Laura Mahler
Written by Laura Mahler
Published on 27th March 2020
5 min read
Laura Mahler, in conversation with fellow filmmaker Eleanor Church, discusses the potential of documentary film to inspire social action in viewers. Has the past year seen a paradigm shift in how we receive environmental films?

A sea change in reducing plastic pollution?

At Adventure Uncovered Live back in 2018, Eleanor Church and I sat on the panel for The Role of Film In Communicating Adventures With Purpose, to talk about our respective plastic documentaries. 

Her X Trillion documents eXXpedition’s voyage through The Great Pacific Garbage Patch: an accumulation of 1.8 trillion pieces of plastic and microplastic debris, weighing an estimated 80,000 metric tonnes, swirling in the North Pacific Gyre. It will undoubtedly join the list of great plastic documentaries when it releases. 

My own documentary, PLASTIC, delves into the corrupt and inept UK recycling system. Unfortunately changes here have been slow despite multiple UK declarations, including the banning of plastic stirrers, straws and cotton buds. Massive businesses such as Unilever, Nestle and Coca-Cola have also made promises to reduce their plastic use or switch to recycled sources. But actual reduction has been minimal.

Since that panel, however, we finally seem to have started dealing with our plastic problem. Artists, scientists and influencers in small eco-aware circles have been shouting about our waste for decades, but last year something breached those barriers. Camera lenses in oceans around the world - led by the ‘Blue Planet effect’, which demanded change to an unsuspecting audience of millions - forced more of us to face up to the undeniable, horrifying consequences of our actions.  

Perhaps the most important change has been in people’s perceptions. Now, to many, the concept of bringing a reusable carrier bag or coffee cup along is almost second-nature. Changing our consumption habits will be a key driver of success in fighting plastic pollution.
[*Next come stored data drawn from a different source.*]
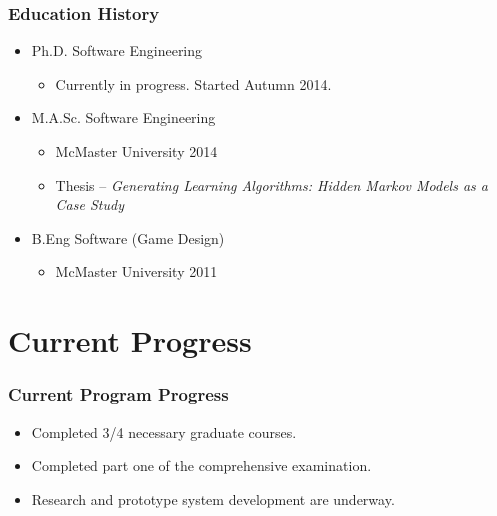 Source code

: \documentclass{beamer}
\begin{document}
\begin{frame}

\frametitle{Education History}

\begin{itemize}
\item Ph.D. Software Engineering
	\begin{itemize}
	\item Currently in progress. Started Autumn 2014.
	\end{itemize}
\item M.A.Sc. Software Engineering
	\begin{itemize}
	\item McMaster University 2014
	\item Thesis -- \textit{Generating Learning Algorithms: Hidden Markov Models as a Case Study}
	\end{itemize}
\item B.Eng Software (Game Design) 
\begin{itemize}
	\item McMaster University 2011
	\end{itemize}

\end{itemize}
\end{frame}

\section[Progress]{Current Progress}



\begin{frame}
\frametitle{Current Program Progress}
\begin{itemize}
\item Completed 3/4 necessary graduate courses.
\item Completed part one of the comprehensive examination.
\item Research and prototype system development are underway.
\end{itemize}
\end{frame}
\end{document}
In light of this progress, I connected with Eleanor again to ask how she thinks films have helped achieve this.

How do we get people to actually care? 

It starts with people convincing their friends that this film, and this issue, are worth their attention, Eleanor explains. 

Sometimes your friends and family don’t always feel as passionate as you. So we show, we don’t tell. If you can show something, it has so much more impact than just telling about something.”
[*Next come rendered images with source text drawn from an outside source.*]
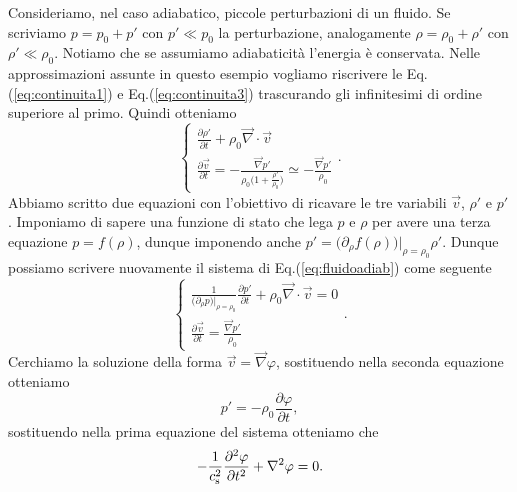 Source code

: \begin{example}
    Consideriamo, nel caso adiabatico, piccole perturbazioni di un fluido. Se scriviamo $p = p_0 + p'$ con $p' \ll p_0$ la perturbazione, analogamente $\rho = \rho_0 + \rho '$ con $\rho' \ll \rho_0$. Notiamo che se assumiamo adiabaticità l'energia è conservata. Nelle approssimazioni assunte in questo esempio vogliamo riscrivere le Eq.(\ref{eq:continuita1}) e Eq.(\ref{eq:continuita3}) trascurando gli infinitesimi di ordine superiore al primo. Quindi otteniamo
    \begin{equation}
        \begin{cases}
        \displaystyle\frac{\partial \rho'}{\partial t} + \rho_0 \vec{\nabla} \cdot \vec{v}\\
        \displaystyle\frac{\partial \vec{v}}{\partial t} = - \frac{\vec{\nabla}p'}{\rho_0\bigl( 1 + \frac{\rho'}{\rho_0} \bigr)} \simeq - \frac{\vec{\nabla} p'}{\rho_0}
        \end{cases}.\label{eq:fluidoadiab}
    \end{equation}
    Abbiamo scritto due equazioni con l'obiettivo di ricavare le tre variabili $\vec{v}$, $\rho'$ e $p'$. Imponiamo di sapere una funzione di stato che lega $p$ e $\rho$ per avere una terza equazione $p = f(\rho)$, dunque imponendo anche $p' = \bigl(\partial_\rho f(\rho)\bigr)\bigr|_{\rho = \rho_0}\rho'$. Dunque possiamo scrivere nuovamente il sistema di Eq.(\ref{eq:fluidoadiab}) come seguente
    \begin{equation*}
        \begin{cases}
            \displaystyle\frac{1}{\bigl(\partial_\rho p\bigr)\bigr|_{\rho = \rho_0}} \frac{\partial p'}{\partial t} + \rho_0 \vec{\nabla} \cdot \vec{v} = 0\\
            \displaystyle\frac{\partial \vec{v}}{\partial t} = \frac{\vec{\nabla} p'}{\rho_0}
        \end{cases}.
    \end{equation*}
    Cerchiamo la soluzione della forma $\vec{v} = \vec{\nabla} \varphi$, sostituendo nella seconda equazione otteniamo
    \begin{equation*}
        p' = - \rho_0 \frac{\partial \varphi}{\partial t},
    \end{equation*}
    sostituendo nella prima equazione del sistema otteniamo che 
    \begin{equation}
        - \frac{1}{c_\textup{s}^2} \frac{\partial ^2 \varphi}{\partial t^2} + \nabla^2 \varphi = 0. \label{eq:fluidonda}

\end{equation}
\end{example}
'Sometimes your friends and family don’t always feel as passionate as you. So we show, we don’t tell.'

I agree with Eleanor on this - particularly when that something is a jumping, smiling dolphin, or a paradise beach destroyed by our consumption.

But for a documentary to have force, it can’t just be seen. It must be felt. As a filmmaker, I try to power my scene using the emotions I experience whilst filming them.

“We hadn’t seen any land for days - all we could see was pristine blue,” says Eleanor, describing how it felt to sail through one of the great gyres. “And then we started seeing bits of plastic floating past. I was angry, just thinking: ‘It’s not meant to be here.’”  

However, she says, “There aren’t many people who will act on things purely because it’s having a detrimental effect on wildlife or nature.” 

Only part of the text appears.